Contributing

jekyll-import is entirely open-source, which means we need your help to make it better!

Ran into an Issue?

Found an issue with one of the importers? Sorry about that! In order to better assist you and make sure the problem never happens, again, we would love for you to do a few things:

  1. Collection information about your system: operating system and version, Ruby version, Jekyll version, jekyll-import version.
  2. Which importer are you using? Note this.
  3. Collect the relevant data. This may be data from your database or input file. This will help us diagnose where the issue occurred.
  4. Ensure the --trace option is specified if you’re running jekyll-import from the command-line.
  5. Open a new issue describing the four above points, as well as what you expected the outcome of your incantation to be.

You should receive help soon. As always, check out our help repo if you just have a question.

Creating a New Importer

So you have a new system you want to be able to import from? Great! It’s pretty simple to add a new importer to jekyll-import. In this example, we’ll be creating the Columbus importer.

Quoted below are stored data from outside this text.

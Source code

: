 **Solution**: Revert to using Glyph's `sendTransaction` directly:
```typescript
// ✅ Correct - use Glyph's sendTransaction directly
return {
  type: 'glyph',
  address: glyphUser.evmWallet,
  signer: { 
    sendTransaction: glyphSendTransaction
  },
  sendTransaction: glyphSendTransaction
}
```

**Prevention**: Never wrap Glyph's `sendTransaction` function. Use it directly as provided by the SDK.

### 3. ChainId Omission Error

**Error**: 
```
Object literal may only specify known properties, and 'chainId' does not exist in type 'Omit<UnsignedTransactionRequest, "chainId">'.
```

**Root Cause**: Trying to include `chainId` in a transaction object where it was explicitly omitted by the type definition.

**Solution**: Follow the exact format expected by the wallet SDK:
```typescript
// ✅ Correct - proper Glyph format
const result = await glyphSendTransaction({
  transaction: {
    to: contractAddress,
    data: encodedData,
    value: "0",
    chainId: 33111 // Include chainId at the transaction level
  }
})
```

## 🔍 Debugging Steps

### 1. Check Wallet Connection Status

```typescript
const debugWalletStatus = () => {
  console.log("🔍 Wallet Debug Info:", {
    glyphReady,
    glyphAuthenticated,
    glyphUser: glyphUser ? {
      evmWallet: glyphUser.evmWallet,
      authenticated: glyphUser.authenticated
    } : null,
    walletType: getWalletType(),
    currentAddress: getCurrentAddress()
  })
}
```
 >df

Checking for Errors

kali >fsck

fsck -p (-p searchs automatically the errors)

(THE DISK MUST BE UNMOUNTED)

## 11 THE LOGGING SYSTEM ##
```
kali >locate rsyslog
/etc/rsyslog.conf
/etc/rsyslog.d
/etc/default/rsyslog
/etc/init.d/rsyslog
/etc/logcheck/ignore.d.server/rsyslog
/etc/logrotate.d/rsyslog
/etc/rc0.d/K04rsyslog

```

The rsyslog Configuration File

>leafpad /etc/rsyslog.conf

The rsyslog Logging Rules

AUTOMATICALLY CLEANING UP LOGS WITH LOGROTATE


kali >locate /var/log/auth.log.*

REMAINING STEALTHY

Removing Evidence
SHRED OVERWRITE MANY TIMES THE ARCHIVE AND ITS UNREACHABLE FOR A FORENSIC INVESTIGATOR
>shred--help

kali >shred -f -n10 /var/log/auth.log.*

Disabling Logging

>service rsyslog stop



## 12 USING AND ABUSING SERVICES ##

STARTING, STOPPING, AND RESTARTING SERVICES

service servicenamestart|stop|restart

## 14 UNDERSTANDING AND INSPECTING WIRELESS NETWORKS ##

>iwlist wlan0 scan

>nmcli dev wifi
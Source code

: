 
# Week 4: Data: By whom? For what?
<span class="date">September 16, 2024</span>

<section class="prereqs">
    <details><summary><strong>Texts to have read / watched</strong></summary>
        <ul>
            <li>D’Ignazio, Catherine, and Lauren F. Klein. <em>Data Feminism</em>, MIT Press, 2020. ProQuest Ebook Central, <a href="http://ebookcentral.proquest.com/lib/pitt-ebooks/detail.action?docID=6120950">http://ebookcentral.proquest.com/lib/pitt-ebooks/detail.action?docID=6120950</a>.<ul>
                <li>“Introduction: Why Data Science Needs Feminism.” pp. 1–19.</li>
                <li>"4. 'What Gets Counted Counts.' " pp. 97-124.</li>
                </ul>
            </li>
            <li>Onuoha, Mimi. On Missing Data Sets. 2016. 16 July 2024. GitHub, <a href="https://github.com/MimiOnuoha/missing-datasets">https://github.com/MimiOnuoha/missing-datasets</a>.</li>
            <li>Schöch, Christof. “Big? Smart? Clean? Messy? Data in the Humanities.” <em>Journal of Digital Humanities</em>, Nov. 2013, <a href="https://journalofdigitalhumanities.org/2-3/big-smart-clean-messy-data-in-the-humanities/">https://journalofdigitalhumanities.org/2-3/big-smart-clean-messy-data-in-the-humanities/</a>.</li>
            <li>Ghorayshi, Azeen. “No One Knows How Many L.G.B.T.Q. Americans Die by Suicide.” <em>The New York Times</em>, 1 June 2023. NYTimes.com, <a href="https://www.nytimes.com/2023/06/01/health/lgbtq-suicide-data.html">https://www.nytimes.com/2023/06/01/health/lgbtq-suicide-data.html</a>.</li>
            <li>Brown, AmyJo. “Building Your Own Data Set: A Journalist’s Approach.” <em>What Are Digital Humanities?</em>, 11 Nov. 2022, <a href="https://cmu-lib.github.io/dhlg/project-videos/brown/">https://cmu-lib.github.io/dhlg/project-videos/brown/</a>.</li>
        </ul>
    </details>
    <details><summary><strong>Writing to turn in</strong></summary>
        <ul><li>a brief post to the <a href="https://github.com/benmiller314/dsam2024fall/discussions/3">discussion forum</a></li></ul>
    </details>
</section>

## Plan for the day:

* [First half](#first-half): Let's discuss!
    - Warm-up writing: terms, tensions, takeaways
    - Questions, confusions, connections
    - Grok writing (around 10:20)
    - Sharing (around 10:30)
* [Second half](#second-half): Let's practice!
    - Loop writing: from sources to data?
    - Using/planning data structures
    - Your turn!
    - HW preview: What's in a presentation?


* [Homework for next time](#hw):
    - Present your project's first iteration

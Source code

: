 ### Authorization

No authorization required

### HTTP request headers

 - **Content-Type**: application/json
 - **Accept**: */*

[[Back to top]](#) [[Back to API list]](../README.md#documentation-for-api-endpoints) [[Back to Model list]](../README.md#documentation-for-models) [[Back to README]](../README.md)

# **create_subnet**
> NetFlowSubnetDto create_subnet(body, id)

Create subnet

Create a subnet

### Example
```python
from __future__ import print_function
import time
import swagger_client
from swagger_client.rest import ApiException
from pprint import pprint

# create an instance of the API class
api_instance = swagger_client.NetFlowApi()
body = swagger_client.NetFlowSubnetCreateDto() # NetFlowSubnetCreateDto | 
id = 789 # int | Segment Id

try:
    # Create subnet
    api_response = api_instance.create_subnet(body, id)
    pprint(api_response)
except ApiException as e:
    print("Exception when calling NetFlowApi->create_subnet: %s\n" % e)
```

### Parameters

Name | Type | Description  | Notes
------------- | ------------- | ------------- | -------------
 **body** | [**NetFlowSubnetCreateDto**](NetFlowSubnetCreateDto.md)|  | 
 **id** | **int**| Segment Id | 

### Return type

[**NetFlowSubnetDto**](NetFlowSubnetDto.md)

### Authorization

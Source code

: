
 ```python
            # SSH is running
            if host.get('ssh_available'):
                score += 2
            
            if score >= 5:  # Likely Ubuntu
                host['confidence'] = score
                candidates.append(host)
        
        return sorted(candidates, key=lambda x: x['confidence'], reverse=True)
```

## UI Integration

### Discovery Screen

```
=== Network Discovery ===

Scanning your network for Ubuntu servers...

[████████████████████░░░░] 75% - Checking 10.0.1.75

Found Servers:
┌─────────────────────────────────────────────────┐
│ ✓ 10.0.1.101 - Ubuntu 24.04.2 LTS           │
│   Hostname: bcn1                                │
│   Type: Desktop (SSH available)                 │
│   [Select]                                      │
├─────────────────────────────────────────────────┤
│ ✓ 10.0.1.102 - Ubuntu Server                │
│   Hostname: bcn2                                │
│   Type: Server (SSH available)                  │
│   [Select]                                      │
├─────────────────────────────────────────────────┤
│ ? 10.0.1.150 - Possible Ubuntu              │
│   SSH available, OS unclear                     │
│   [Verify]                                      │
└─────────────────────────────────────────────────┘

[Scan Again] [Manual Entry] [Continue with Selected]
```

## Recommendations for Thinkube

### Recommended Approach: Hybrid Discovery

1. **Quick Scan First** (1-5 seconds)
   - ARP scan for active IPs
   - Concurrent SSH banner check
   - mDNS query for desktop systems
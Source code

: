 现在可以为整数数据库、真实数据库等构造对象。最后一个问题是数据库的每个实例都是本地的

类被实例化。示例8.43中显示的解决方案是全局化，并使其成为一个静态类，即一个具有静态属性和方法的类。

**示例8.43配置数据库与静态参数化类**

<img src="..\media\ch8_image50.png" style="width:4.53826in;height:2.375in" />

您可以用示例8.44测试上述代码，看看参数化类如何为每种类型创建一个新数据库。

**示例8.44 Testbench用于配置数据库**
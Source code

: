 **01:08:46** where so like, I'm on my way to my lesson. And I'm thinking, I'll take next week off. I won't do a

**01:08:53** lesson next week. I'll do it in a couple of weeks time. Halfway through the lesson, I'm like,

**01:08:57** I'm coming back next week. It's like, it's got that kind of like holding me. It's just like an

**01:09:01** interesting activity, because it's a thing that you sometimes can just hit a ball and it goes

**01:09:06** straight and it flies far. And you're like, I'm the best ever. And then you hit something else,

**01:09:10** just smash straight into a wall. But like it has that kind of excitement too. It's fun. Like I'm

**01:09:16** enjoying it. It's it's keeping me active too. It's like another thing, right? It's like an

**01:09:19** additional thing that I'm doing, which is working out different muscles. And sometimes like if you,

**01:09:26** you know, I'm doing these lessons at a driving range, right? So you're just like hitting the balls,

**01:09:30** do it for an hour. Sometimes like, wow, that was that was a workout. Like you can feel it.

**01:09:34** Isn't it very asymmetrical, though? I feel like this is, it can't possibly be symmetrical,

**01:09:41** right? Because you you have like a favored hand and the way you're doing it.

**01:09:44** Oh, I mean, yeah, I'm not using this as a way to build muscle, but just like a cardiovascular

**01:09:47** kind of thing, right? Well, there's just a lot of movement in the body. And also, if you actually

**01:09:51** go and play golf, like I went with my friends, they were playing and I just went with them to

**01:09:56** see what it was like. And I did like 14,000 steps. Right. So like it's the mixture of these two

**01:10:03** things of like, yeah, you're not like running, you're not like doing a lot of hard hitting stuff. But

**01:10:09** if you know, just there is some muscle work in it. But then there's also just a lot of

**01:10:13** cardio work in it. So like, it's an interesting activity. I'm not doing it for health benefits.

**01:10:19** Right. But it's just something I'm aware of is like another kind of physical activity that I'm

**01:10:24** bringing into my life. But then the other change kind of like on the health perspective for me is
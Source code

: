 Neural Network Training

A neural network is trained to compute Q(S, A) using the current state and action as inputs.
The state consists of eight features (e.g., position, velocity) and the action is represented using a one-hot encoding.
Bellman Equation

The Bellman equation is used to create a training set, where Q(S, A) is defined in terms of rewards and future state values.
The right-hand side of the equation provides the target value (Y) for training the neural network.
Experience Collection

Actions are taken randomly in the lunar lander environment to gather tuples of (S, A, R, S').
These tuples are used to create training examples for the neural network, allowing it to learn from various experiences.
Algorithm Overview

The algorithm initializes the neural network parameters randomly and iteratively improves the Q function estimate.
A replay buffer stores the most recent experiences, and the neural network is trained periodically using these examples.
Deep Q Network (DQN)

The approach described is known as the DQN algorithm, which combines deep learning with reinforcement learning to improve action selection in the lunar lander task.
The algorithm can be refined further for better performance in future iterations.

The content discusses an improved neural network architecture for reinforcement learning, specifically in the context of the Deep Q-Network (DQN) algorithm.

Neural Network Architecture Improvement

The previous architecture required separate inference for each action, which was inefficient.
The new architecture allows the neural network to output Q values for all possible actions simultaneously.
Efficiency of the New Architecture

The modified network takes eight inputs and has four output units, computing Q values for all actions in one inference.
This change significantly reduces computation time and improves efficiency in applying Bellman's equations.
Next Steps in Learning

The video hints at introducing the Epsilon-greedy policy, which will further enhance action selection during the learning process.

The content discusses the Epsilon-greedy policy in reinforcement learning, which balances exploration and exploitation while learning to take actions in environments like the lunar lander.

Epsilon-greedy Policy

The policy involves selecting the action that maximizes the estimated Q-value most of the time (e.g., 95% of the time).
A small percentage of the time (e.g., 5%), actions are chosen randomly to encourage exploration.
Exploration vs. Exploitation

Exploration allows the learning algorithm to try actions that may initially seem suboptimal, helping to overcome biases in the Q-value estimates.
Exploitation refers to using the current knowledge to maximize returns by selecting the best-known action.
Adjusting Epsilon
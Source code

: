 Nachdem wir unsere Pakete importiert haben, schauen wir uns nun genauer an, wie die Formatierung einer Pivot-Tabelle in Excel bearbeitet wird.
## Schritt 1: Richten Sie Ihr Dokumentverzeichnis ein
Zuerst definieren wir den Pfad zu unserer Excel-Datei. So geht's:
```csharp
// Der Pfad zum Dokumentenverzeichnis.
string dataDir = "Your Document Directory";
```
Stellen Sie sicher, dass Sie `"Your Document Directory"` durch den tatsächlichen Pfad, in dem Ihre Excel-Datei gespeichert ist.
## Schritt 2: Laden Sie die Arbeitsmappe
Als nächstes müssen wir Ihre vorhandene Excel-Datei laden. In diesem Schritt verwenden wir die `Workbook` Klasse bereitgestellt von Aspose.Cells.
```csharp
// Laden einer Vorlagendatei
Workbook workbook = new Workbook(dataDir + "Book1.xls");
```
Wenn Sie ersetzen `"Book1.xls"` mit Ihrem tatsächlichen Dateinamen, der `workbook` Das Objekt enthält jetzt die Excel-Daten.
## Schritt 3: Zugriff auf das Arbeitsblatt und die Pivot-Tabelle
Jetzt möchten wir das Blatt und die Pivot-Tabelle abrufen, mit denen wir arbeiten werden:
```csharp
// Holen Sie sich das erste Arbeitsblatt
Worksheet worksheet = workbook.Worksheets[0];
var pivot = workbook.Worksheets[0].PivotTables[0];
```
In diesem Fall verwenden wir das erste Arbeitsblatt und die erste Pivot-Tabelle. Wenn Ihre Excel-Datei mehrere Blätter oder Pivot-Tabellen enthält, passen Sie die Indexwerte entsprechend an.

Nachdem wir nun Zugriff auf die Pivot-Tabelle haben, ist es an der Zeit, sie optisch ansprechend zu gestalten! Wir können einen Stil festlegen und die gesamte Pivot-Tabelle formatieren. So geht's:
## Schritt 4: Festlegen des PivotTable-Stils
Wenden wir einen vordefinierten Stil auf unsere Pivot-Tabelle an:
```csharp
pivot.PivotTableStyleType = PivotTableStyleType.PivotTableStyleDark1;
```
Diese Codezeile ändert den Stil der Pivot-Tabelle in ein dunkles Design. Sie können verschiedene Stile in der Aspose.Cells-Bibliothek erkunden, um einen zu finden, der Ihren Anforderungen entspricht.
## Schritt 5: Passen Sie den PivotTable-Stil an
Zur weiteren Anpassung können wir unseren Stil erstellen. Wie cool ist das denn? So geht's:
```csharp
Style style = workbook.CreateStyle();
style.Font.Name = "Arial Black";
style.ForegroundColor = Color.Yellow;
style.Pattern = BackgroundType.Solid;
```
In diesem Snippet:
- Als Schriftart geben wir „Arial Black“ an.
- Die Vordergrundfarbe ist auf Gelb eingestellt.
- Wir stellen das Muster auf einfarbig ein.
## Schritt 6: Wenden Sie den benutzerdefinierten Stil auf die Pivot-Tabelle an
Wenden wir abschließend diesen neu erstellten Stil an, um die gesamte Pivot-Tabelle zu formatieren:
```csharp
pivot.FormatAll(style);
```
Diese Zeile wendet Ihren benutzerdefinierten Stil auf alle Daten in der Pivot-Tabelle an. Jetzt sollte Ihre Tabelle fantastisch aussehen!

First thing’s first: create the file where the importer will go. In this case, that will be lib/jekyll-import/importers/columbus.rb. Inside this file, we’ll add this template:

module JekyllImport
  module Importers
    class Columbus < Importer
      def self.require_deps
        JekyllImport.require_with_fallback(%w(
          safe_yaml
          mysql2
        ))
      end

      def self.specify_options(c)
        c.option "dbname",   "--dbname DB",   "Database name (default: '')"
        c.option "user",     "--user USER",   "Database user name (default: '')"
        c.option "password", "--password PW", "Database user's password (default: '')"
        c.option "host",     "--host HOST",   "Database host name (default: 'localhost')"
      end

      def self.process(opts)
        options = {
          :dbname   => opts.fetch("dbname", ""),
          :user     => opts.fetch("user", ""),
          :password => opts.fetch("password", ""),
          :host     => opts.fetch("host", "")
        }

        # Do the magic!
      end
    end
  end
end

Let’s go through this quickly.

self.require_deps

This function is called before you run your importer to make sure all the necessary gem dependencies are installed on the user’s system.

self.specify_options

The specify_options function is passed c, which is the Mercenary::Command instance for this importer. It allows you to specify the right options for your importer to be used with the command-line interface for your importer. jekyll-import sets up everything else – just specify these options and you’re golden.

self.process

Where the magic happens! This method should read from your Columbus source, then output a Jekyll site.

Optional: self.validate

This function is entirely optional, but allows for some validation of the options. This method allows you to validate the options in any way you wish. For example:

def self.validate(opts)
  abort "Specify a username!" if opts["username"].nil?
  abort "Your username must be a number." unless opts["username"].match(%r!\A\d+\z!)
end

Once you have your importer working (test with script/console), then you’re ready to add documentation. Add your new file: ./docs/_importers/columbus.md. Take a look at one of the other importers as an example. You just add basic usage and you’re golden.

All set? Add everything to a branch on your fork of jekyll-import and submit a pull request. Thank you!